◆ **What is being asked**: Below are lines of data, and only some are wanted. Please repeat exactly those from the line that has "- Navigate to" through the line that has "Drag the slider".

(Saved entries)
Start of Block
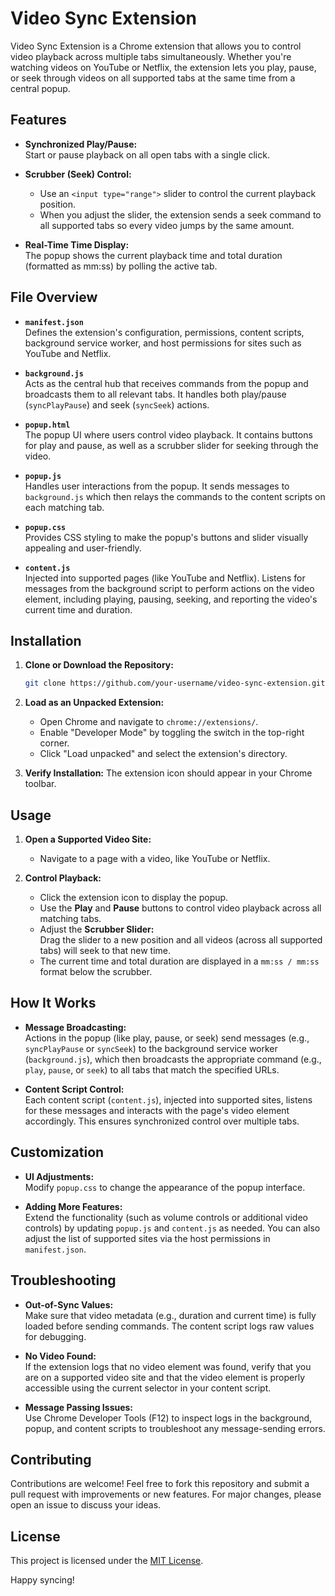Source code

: # Video Sync Extension

Video Sync Extension is a Chrome extension that allows you to control video playback across multiple tabs simultaneously. Whether you're watching videos on YouTube or Netflix, the extension lets you play, pause, or seek through videos on all supported tabs at the same time from a central popup.

## Features

- **Synchronized Play/Pause:**  
  Start or pause playback on all open tabs with a single click.
  
- **Scrubber (Seek) Control:**  
  - Use an `<input type="range">` slider to control the current playback position.
  - When you adjust the slider, the extension sends a seek command to all supported tabs so every video jumps by the same amount.
  
- **Real-Time Time Display:**  
  The popup shows the current playback time and total duration (formatted as mm:ss) by polling the active tab.

## File Overview

- **`manifest.json`**  
  Defines the extension's configuration, permissions, content scripts, background service worker, and host permissions for sites such as YouTube and Netflix.

- **`background.js`**  
  Acts as the central hub that receives commands from the popup and broadcasts them to all relevant tabs. It handles both play/pause (`syncPlayPause`) and seek (`syncSeek`) actions.

- **`popup.html`**  
  The popup UI where users control video playback. It contains buttons for play and pause, as well as a scrubber slider for seeking through the video.

- **`popup.js`**  
  Handles user interactions from the popup. It sends messages to `background.js` which then relays the commands to the content scripts on each matching tab.

- **`popup.css`**  
  Provides CSS styling to make the popup's buttons and slider visually appealing and user-friendly.

- **`content.js`**  
  Injected into supported pages (like YouTube and Netflix). Listens for messages from the background script to perform actions on the video element, including playing, pausing, seeking, and reporting the video's current time and duration.

## Installation

1. **Clone or Download the Repository:**
   ```bash
   git clone https://github.com/your-username/video-sync-extension.git
   ```
   
2. **Load as an Unpacked Extension:**
   - Open Chrome and navigate to `chrome://extensions/`.
   - Enable "Developer Mode" by toggling the switch in the top-right corner.
   - Click "Load unpacked" and select the extension's directory.

3. **Verify Installation:**
   The extension icon should appear in your Chrome toolbar.

## Usage

1. **Open a Supported Video Site:**
   - Navigate to a page with a video, like YouTube or Netflix.

2. **Control Playback:**
   - Click the extension icon to display the popup.
   - Use the **Play** and **Pause** buttons to control video playback across all matching tabs.
   - Adjust the **Scrubber Slider:**  
     Drag the slider to a new position and all videos (across all supported tabs) will seek to that new time.
   - The current time and total duration are displayed in a `mm:ss / mm:ss` format below the scrubber.

## How It Works

- **Message Broadcasting:**  
  Actions in the popup (like play, pause, or seek) send messages (e.g., `syncPlayPause` or `syncSeek`) to the background service worker (`background.js`), which then broadcasts the appropriate command (e.g., `play`, `pause`, or `seek`) to all tabs that match the specified URLs.

- **Content Script Control:**  
  Each content script (`content.js`), injected into supported sites, listens for these messages and interacts with the page's video element accordingly. This ensures synchronized control over multiple tabs.

## Customization

- **UI Adjustments:**  
  Modify `popup.css` to change the appearance of the popup interface.

- **Adding More Features:**  
  Extend the functionality (such as volume controls or additional video controls) by updating `popup.js` and `content.js` as needed. You can also adjust the list of supported sites via the host permissions in `manifest.json`.

## Troubleshooting

- **Out-of-Sync Values:**  
  Make sure that video metadata (e.g., duration and current time) is fully loaded before sending commands. The content script logs raw values for debugging.
  
- **No Video Found:**  
  If the extension logs that no video element was found, verify that you are on a supported video site and that the video element is properly accessible using the current selector in your content script.

- **Message Passing Issues:**  
  Use Chrome Developer Tools (F12) to inspect logs in the background, popup, and content scripts to troubleshoot any message-sending errors.

## Contributing

Contributions are welcome! Feel free to fork this repository and submit a pull request with improvements or new features. For major changes, please open an issue to discuss your ideas.

## License

This project is licensed under the [MIT License](LICENSE).

Happy syncing!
End of Block
◆ **Task result**:
   - Navigate to a page with a video, like YouTube or Netflix.

2. **Control Playback:**
   - Click the extension icon to display the popup.
   - Use the **Play** and **Pause** buttons to control video playback across all matching tabs.
   - Adjust the **Scrubber Slider:**  
     Drag the slider to a new position and all videos (across all supported tabs) will seek to that new time.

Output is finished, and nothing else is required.